The Blue Fairy Cake got its inspiration from the Hungarian children’s musical “A Kék Csodatorta” by Bea Muszty and András Dobay. (Hungarian speakers can find more info and the music at the link http://www.musztydobay.hu/mese_placebo.html)
I made this Blue Fairy Cake for my daughter’s birthday – who by the way is way past the age when this cake was up her alley, but we reminisced about childhood favorites just the other day and it hit me that I should have done this a long time ago.
My inspiration for the base was a Hungarian poppy seed cake, adjusted to a diabetic’s needs. The method is similar to the way a sponge cake base is made.
Cake base ingredients:
- 10 eggs
- 200 g xylitol (powdered in the coffee grinder)

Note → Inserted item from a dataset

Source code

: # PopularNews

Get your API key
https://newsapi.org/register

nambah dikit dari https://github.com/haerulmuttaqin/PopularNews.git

- 300 g poppy seeds (ground in the coffee grinder)
- 225 g butter (1/2 lb)
- Vanilla extract
- Heat the oven to 185 degrees Celsius convection.
- Whip the yolks with half of the xylitol using an electric hand-mixer and add the vanilla extract
- Whip the egg whites with the balance of xylitol
- Fold gently the poppies and melted butter into the egg yolk mix, then fold in the egg-whites.
- Bake in two shallow pans for 35-40 minutes – don’t open the oven till almost the end!
The reason for using two pans is that I find it easier to create two separate layers as opposed to using a classic spring form and then having to cut the base in two.
The icing was my go-to mascarpone icing: mascarpone whipped together with xylitol (to taste) and whipping cream, with some real vanilla bean chopped very fine and (for the color-kick) blue food colorant.
The base layers were sprinkled with the juice of home made sour-cherry preserve mixed with white rhum. The bottom layer was slathered with home made apricot jam (with xylitol replacing sugar).
Good luck to All and keep your glucose levels down!